Is the code for the SafeLife PPO-AUP stuff you did on github?
CCC says (for non-evil goals) "if the optimal policy is catastrophic, then it's because of power-seeking". So its contrapositive is indeed as stated.
That makes sense. One of the things I like about this approach is that it isn't immediately clear what else could be a problem, and that might just be implementation details or parameters: corrigibility from limited power only works if we make sure that power is low enough we can turn it off, if the agent will acquire power if that's the only way to achieve its goal rather than stopping at/before some limit then it might still acquire power and be catastrophic*, etc.
*Unless power seeking behavior is the cause of catastrophe, rather than having power.
Sorry for the ambiguity.
It wasn't ambiguous, I meant to gesture at stuff like 'astronomical waste' (and waste on smaller scales) - areas where we do want resources to be used. This was addressed at the end of your post already,:
So we can hope to build a non-catastrophic AUP agent and get useful work out of it. We just can’t directly ask it to solve all of our problems: it doesn’t make much sense to speak of a “low-impact singleton”.
-but I wanted to highlight the area where we might want powerful aligned agents, rather than AUP agents that don't seek power.
What do you mean by "AUP map"? The AU landscape?
That is what I meant originally, though upon reflection a small distinction could be made:
Territory: AU landscape*
Map: AUP map (an AUP agent's model of the landscape)
*Whether or not this is thought of as 'Territory' or a 'map', conceptually AUP agents will navigate (and/or create) a map of the AU landscape. (If AU landscape is a map, then AUP agents may navigate a map of a map. There also might be better ways this distinction could be made, like AU landscape is a style/type of map, just like there are maps of elevation and topology.)

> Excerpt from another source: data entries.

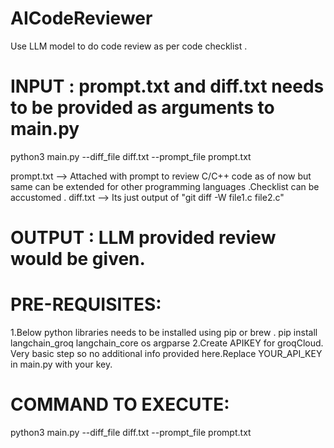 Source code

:# AICodeReviewer
Use LLM model to do code review as per code checklist . 

# INPUT : prompt.txt and diff.txt needs to be provided as arguments to main.py 
   python3 main.py --diff_file diff.txt --prompt_file prompt.txt

   prompt.txt --> Attached with prompt to review C/C++ code as of now but same can be extended for other programming languages .Checklist can be accustomed .
   diff.txt --> Its just output of "git diff -W file1.c file2.c"

# OUTPUT : LLM provided review would be given.

# PRE-REQUISITES: 
1.Below python libraries needs to be installed using pip or brew .
pip install langchain_groq  langchain_core os argparse
2.Create APIKEY for groqCloud. Very basic step so no additional info provided here.Replace YOUR_API_KEY in main.py with your key.

# COMMAND TO EXECUTE:
python3 main.py --diff_file diff.txt --prompt_file prompt.txt

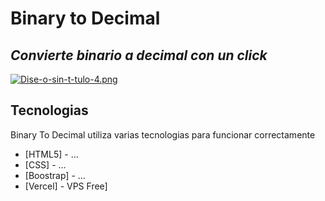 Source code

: # Binary to Decimal
## _Convierte binario a decimal con un click_
[![Dise-o-sin-t-tulo-4.png](https://i.postimg.cc/7YgbqgB7/Dise-o-sin-t-tulo-4.png)](https://postimg.cc/PP5d48nr)

## Tecnologias

Binary To Decimal utiliza varias tecnologias para funcionar correctamente 

- [HTML5] - ...
- [CSS] - ...
- [Boostrap] - ...
- [Vercel] - VPS Free]

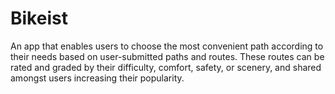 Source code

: # Bikeist
An app that enables users to choose the most convenient path according to their needs based on user-submitted paths and routes. These routes can be rated and graded by their difficulty, comfort, safety, or scenery, and shared amongst users increasing their popularity. 
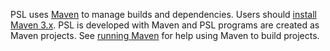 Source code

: PSL uses [Maven](http://maven.apache.org) to manage builds and dependencies. Users should [install Maven 3.x](http://maven.apache.org/download.html). PSL is developed with Maven and PSL programs are created as Maven projects. See [running Maven](http://maven.apache.org/run-maven/index.html) for help using Maven to build projects.

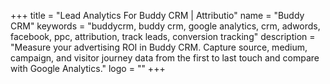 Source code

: +++
title = "Lead Analytics For Buddy CRM | Attributio"
name = "Buddy CRM"
keywords = "buddycrm, buddy crm, google analytics, crm, adwords, facebook, ppc, attribution, track leads, conversion tracking"
description = "Measure your advertising ROI in Buddy CRM. Capture source, medium, campaign, and visitor journey data from the first to last touch and compare with Google Analytics."
logo = ""
+++
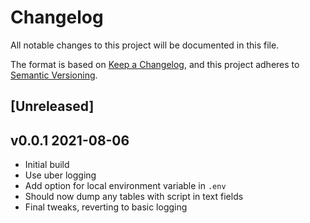 # Changelog

All notable changes to this project will be documented in this file.

The format is based on [Keep a Changelog](https://keepachangelog.com/en/1.0.0/),
and this project adheres to [Semantic Versioning](https://semver.org/spec/v2.0.0.html).

## [Unreleased]

## v0.0.1 2021-08-06

- Initial build
- Use uber logging
- Add option for local environment variable in `.env`
- Should now dump any tables with script in text fields
- Final tweaks, reverting to basic logging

The idea is it only penalizes expected power gain.
Gurkenglas previously commented that they didn't think that AUP solved 'agents learns how to convince people/agents to do things'. While it's not immediately clear how an agent could happen to find out how to convince humans of anything (the super-intelligent persuader), if an agent obtained that power, it continuing to operate could constitute a risk. (Though further up this comment I brought up the possibility that "power seeking behavior is the cause of catastrophe, rather than having power." This doesn't seem likely in its entirety, but seems possible in part - that is, powerful and power seeking might not be as dangerous as powerful and power seeking.)